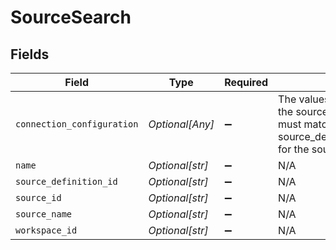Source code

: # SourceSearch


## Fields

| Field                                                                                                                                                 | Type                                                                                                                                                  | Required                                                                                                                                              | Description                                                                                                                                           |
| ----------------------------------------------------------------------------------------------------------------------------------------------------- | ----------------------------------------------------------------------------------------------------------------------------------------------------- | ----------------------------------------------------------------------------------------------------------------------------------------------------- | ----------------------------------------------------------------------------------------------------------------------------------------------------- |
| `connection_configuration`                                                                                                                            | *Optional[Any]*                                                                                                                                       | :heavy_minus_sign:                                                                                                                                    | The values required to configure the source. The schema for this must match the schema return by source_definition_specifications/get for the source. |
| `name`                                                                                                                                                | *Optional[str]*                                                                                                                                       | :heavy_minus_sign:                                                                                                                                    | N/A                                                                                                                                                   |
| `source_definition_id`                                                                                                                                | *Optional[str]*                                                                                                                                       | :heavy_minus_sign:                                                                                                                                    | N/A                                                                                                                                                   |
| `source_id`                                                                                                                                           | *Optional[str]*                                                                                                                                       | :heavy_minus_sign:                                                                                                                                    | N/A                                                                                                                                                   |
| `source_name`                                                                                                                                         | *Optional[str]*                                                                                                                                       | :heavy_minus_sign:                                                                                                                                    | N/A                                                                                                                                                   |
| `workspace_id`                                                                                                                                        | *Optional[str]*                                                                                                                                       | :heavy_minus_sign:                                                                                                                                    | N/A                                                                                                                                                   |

PROBLEM TO SOLVE ▸
All of the data is to be transcribed exactly, with images omitted.

SOLUTION FOR THIS PROBLEM ▸
Source code

: # SourceSearch


## Fields

| Field                                                                                                                                                 | Type                                                                                                                                                  | Required                                                                                                                                              | Description                                                                                                                                           |
| ----------------------------------------------------------------------------------------------------------------------------------------------------- | ----------------------------------------------------------------------------------------------------------------------------------------------------- | ----------------------------------------------------------------------------------------------------------------------------------------------------- | ----------------------------------------------------------------------------------------------------------------------------------------------------- |
| `connection_configuration`                                                                                                                            | *Optional[Any]*                                                                                                                                       | :heavy_minus_sign:                                                                                                                                    | The values required to configure the source. The schema for this must match the schema return by source_definition_specifications/get for the source. |
| `name`                                                                                                                                                | *Optional[str]*                                                                                                                                       | :heavy_minus_sign:                                                                                                                                    | N/A                                                                                                                                                   |
| `source_definition_id`                                                                                                                                | *Optional[str]*                                                                                                                                       | :heavy_minus_sign:                                                                                                                                    | N/A                                                                                                                                                   |
| `source_id`                                                                                                                                           | *Optional[str]*                                                                                                                                       | :heavy_minus_sign:                                                                                                                                    | N/A                                                                                                                                                   |
| `source_name`                                                                                                                                         | *Optional[str]*                                                                                                                                       | :heavy_minus_sign:                                                                                                                                    | N/A                                                                                                                                                   |
| `workspace_id`                                                                                                                                        | *Optional[str]*                                                                                                                                       | :heavy_minus_sign:                                                                                                                                    | N/A                                                                                                                                                   |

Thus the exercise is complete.